С каждым днем солнышко пригревало жарче. Трава зеленела, выбившись отовсюду, где можно. Она казалась особенно сочной оттого, что и здешняя земля, в сущности, обильно полита кровью.
На лесных опушках появились первые ландыши, вдоль полевых окрайков колокольчики, кашка, одуванчики и цветы, которых я в России не видел. Над полями висели невидимые жаворонки, словно обсыпали трелями высохшие, разомлелые поля.
И я млел от близости лета и от женской близости. О, мирные деньки мелькали - не то что на войне, там они нудно тянулись.
Так вот всегда: хорошо тебе - время бежит, плохо - время стоит.
Не пропадала мысль: я свое отслужил, отвоевал, пора в гражданку, за учебу, пусть другие послужат.
Прислали других. Это было пополнение, десятка три желторотых, семнадцатилетних: на щеках незнакомый с бритвой пушок, припухлые губы, доверчивые и детски любопытные глаза, цыплячьи шеи. Подобных юнцов я видывал в пополнениях, прибывавших на фронт, - не все они доживали до второго боя. Эти прибыли после победы, и многие жалели: эх, не повоевали, без нас кончилось. Ребята были послушны, исполнительны, вовсю глядели на наши ветеранские груди, где звенели-позванивали ордена да медали. А я глядел на их чистые юношеские лица и чувствовал себя стариком, у которого за плечами фронтовые годы разлуки с женой, с детьми и с внуками. И от этого было грустно.

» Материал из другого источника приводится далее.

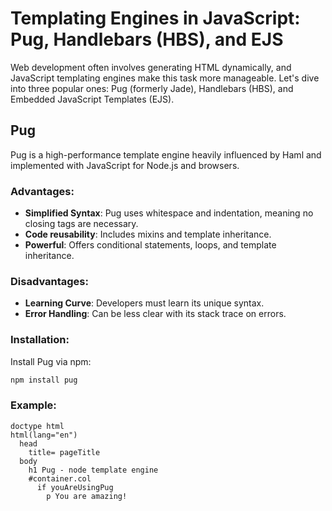 # Templating Engines in JavaScript: Pug, Handlebars (HBS), and EJS

Web development often involves generating HTML dynamically, and JavaScript templating engines make this task more manageable. Let's dive into three popular ones: Pug (formerly Jade), Handlebars (HBS), and Embedded JavaScript Templates (EJS).

## Pug

Pug is a high-performance template engine heavily influenced by Haml and implemented with JavaScript for Node.js and browsers.

### Advantages:

- **Simplified Syntax**: Pug uses whitespace and indentation, meaning no closing tags are necessary.
- **Code reusability**: Includes mixins and template inheritance.
- **Powerful**: Offers conditional statements, loops, and template inheritance.

### Disadvantages:

- **Learning Curve**: Developers must learn its unique syntax.
- **Error Handling**: Can be less clear with its stack trace on errors.

### Installation:

Install Pug via npm:

```bash
npm install pug
```
### Example:
```pug
doctype html
html(lang="en")
  head
    title= pageTitle
  body
    h1 Pug - node template engine
    #container.col
      if youAreUsingPug
        p You are amazing!
```
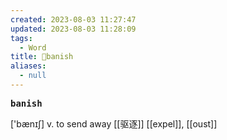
 ```yaml
---
created: 2023-08-03 11:27:47
updated: 2023-08-03 11:28:09
tags:
  - Word
title: 📖banish
aliases:
  - null
---
```


<pre><strong>banish</strong></pre>
['bænɪʃ]
v. to send away [[驱逐]]
[[expel]], [[oust]]

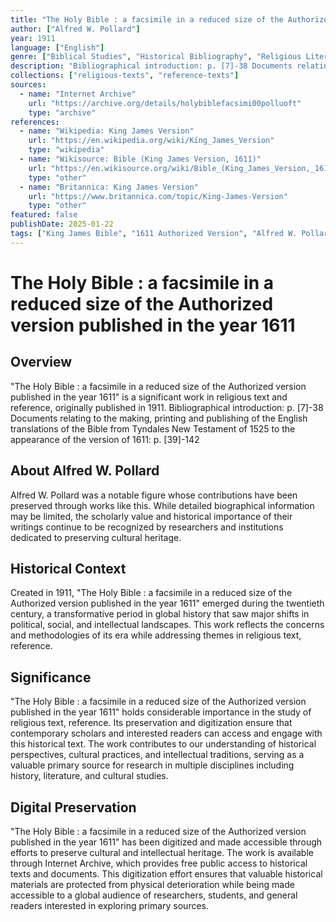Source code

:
 ```yaml
---
title: "The Holy Bible : a facsimile in a reduced size of the Authorized version published in the year 1611"
author: ["Alfred W. Pollard"]
year: 1911
language: ["English"]
genre: ["Biblical Studies", "Historical Bibliography", "Religious Literature"]
description: "Bibliographical introduction: p. [7]-38 Documents relating to the making, printing and publishing of the English translations of the Bible from Tyndales New Testament of 1525 to the appearance of the version of 1611: p. [39]-142"
collections: ["religious-texts", "reference-texts"]
sources:
  - name: "Internet Archive"
    url: "https://archive.org/details/holybiblefacsimi00polluoft"
    type: "archive"
references:
  - name: "Wikipedia: King James Version"
    url: "https://en.wikipedia.org/wiki/King_James_Version"
    type: "wikipedia"
  - name: "Wikisource: Bible (King James Version, 1611)"
    url: "https://en.wikisource.org/wiki/Bible_(King_James_Version,_1611)"
    type: "other"
  - name: "Britannica: King James Version"
    url: "https://www.britannica.com/topic/King-James-Version"
    type: "other"
featured: false
publishDate: 2025-01-22
tags: ["King James Bible", "1611 Authorized Version", "Alfred W. Pollard", "biblical facsimile", "William Tyndale", "English Bible", "biblical translation", "17th century", "religious history", "textual scholarship"]
---
```


# The Holy Bible : a facsimile in a reduced size of the Authorized version published in the year 1611

## Overview

"The Holy Bible : a facsimile in a reduced size of the Authorized version published in the year 1611" is a significant work in religious text and reference, originally published in 1911. Bibliographical introduction: p. [7]-38 Documents relating to the making, printing and publishing of the English translations of the Bible from Tyndales New Testament of 1525 to the appearance of the version of 1611: p. [39]-142

## About Alfred W. Pollard

Alfred W. Pollard was a notable figure whose contributions have been preserved through works like this. While detailed biographical information may be limited, the scholarly value and historical importance of their writings continue to be recognized by researchers and institutions dedicated to preserving cultural heritage.

## Historical Context

Created in 1911, "The Holy Bible : a facsimile in a reduced size of the Authorized version published in the year 1611" emerged during the twentieth century, a transformative period in global history that saw major shifts in political, social, and intellectual landscapes. This work reflects the concerns and methodologies of its era while addressing themes in religious text, reference.

## Significance

"The Holy Bible : a facsimile in a reduced size of the Authorized version published in the year 1611" holds considerable importance in the study of religious text, reference. Its preservation and digitization ensure that contemporary scholars and interested readers can access and engage with this historical text. The work contributes to our understanding of historical perspectives, cultural practices, and intellectual traditions, serving as a valuable primary source for research in multiple disciplines including history, literature, and cultural studies.

## Digital Preservation

"The Holy Bible : a facsimile in a reduced size of the Authorized version published in the year 1611" has been digitized and made accessible through efforts to preserve cultural and intellectual heritage. The work is available through Internet Archive, which provides free public access to historical texts and documents. This digitization effort ensures that valuable historical materials are protected from physical deterioration while being made accessible to a global audience of researchers, students, and general readers interested in exploring primary sources.
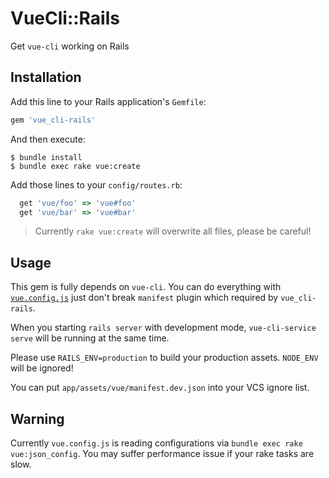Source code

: # VueCli::Rails

Get `vue-cli` working on Rails

## Installation

Add this line to your Rails application's `Gemfile`:

```ruby
gem 'vue_cli-rails'
```

And then execute:

    $ bundle install
    $ bundle exec rake vue:create

Add those lines to your `config/routes.rb`:

```ruby
  get 'vue/foo' => 'vue#foo'
  get 'vue/bar' => 'vue#bar'
```

> Currently `rake vue:create` will overwrite all files, please be careful!

## Usage

This gem is fully depends on `vue-cli`. You can do everything with [`vue.config.js`](https://cli.vuejs.org/config/) just don't break `manifest` plugin which required by `vue_cli-rails`.

When you starting `rails server` with development mode, `vue-cli-service serve` will be running at the same time.

Please use `RAILS_ENV=production` to build your production assets. `NODE_ENV` will be ignored!

You can put `app/assets/vue/manifest.dev.json` into your VCS ignore list.

## Warning

Currently `vue.config.js` is reading configurations via `bundle exec rake vue:json_config`. You may suffer performance issue if your rake tasks are slow.
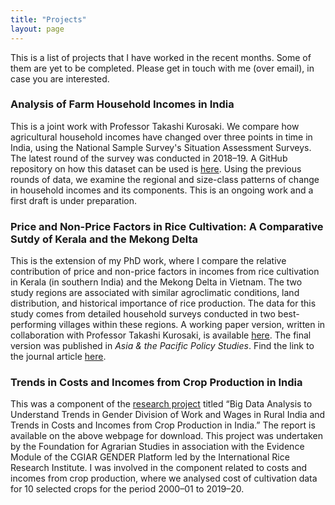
 ```yaml
---
title: "Projects"
layout: page
---
```

This is a list of projects that I have worked in the recent months. Some of them are yet to be completed. Please get in touch with me (over email), in case you are interested.  

### Analysis of Farm Household Incomes in India  
This is a joint work with Professor Takashi Kurosaki. We compare how agricultural household incomes have changed over three points in time in India, using the National Sample Survey's Situation Assessment Surveys. The latest round of the survey was conducted in 2018&#8211;19. 
A GitHub repository on how this dataset can be used is [here](https://github.com/deepakjohnson91/NSSO-77-Round-SAS). Using the previous rounds of data, we examine the regional and size-class patterns of change in household incomes and its components. This is an ongoing work and a first draft is under preparation.  

### Price and Non-Price Factors in Rice Cultivation: A Comparative Sutdy of Kerala and the Mekong Delta  
This is the extension of my PhD work, where I compare the relative contribution of price and non-price factors in incomes from rice cultivation in Kerala (in southern India) and the Mekong Delta in Vietnam. 
The two study regions are associated with similar agroclimatic conditions, land distribution, and historical importance of rice production. The data for this study comes from detailed household surveys conducted in two best-performing villages within these regions. 
A working paper version, written in collaboration with Professor Takashi Kurosaki, is available [here](https://www.ier.hit-u.ac.jp/Common/publication/DP/DPS-A741.pdf). The final version was published in *Asia & the Pacific Policy Studies*. Find the link to the journal article [here](https://onlinelibrary.wiley.com/doi/10.1002/app5.399).  

### Trends in Costs and Incomes from Crop Production in India
This was a component of the [research project](https://fas.org.in/research/research-projects/trends-in-gender-division-of-work-and-wages-in-rural-india/) titled “Big Data Analysis to Understand Trends in Gender Division of Work and Wages in Rural India and Trends in Costs and Incomes from Crop Production in India.” The report is available on the above webpage for download. 
This project was undertaken by the Foundation for Agrarian Studies in association with the Evidence Module of the CGIAR GENDER Platform led by the International Rice Research Institute.
I was involved in the component related to costs and incomes from crop production, where we analysed cost of cultivation data for 10 selected crops for the period 2000&#8211;01 to 2019&#8211;20.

Еще было грустно от сознания: этих солдатиков прислали служить не вместо тебя, а у тебя. Это мои подчиненные, я их отецкомандир. Я должен служить. Сколько - никто не знает. Кроме бога и Верховного Главнокомандующего, он же нарком обороны.
Бога нет, это я знаю точно. Верховный и нарком есть, и это я знаю не менее точно. Ну что ему стоит, Верховному и наркому, издать приказик: дескать, студенты, которые не доучились... и так далее. А ведь не издаст, чует мое сердце, не издаст.
Солдатики же из последнего пополнения, разумеется, ни о какой демобилизации не помышляют. Они хотят служить. Они послушны, не испорчены и на шесть годов моложе меня. До чего ж много - шесть лет!
Это пополнение послужило толчком к одному занятному разговору с Эрной. Проведав, что солдатикам по семнадцать, Эрна сказала мне:
- Почти мои ровесники.
Задумалась. Посмотрела на меня искоса. Спросила:
- А если я тебе, Петья, принесу пополнение, а?
Сперва я не разобрал, о чем речь, переспросил:
- Что-что?
- Сына тебе рожу или дочь, - сказала Йрна. - Ты кого хочешь?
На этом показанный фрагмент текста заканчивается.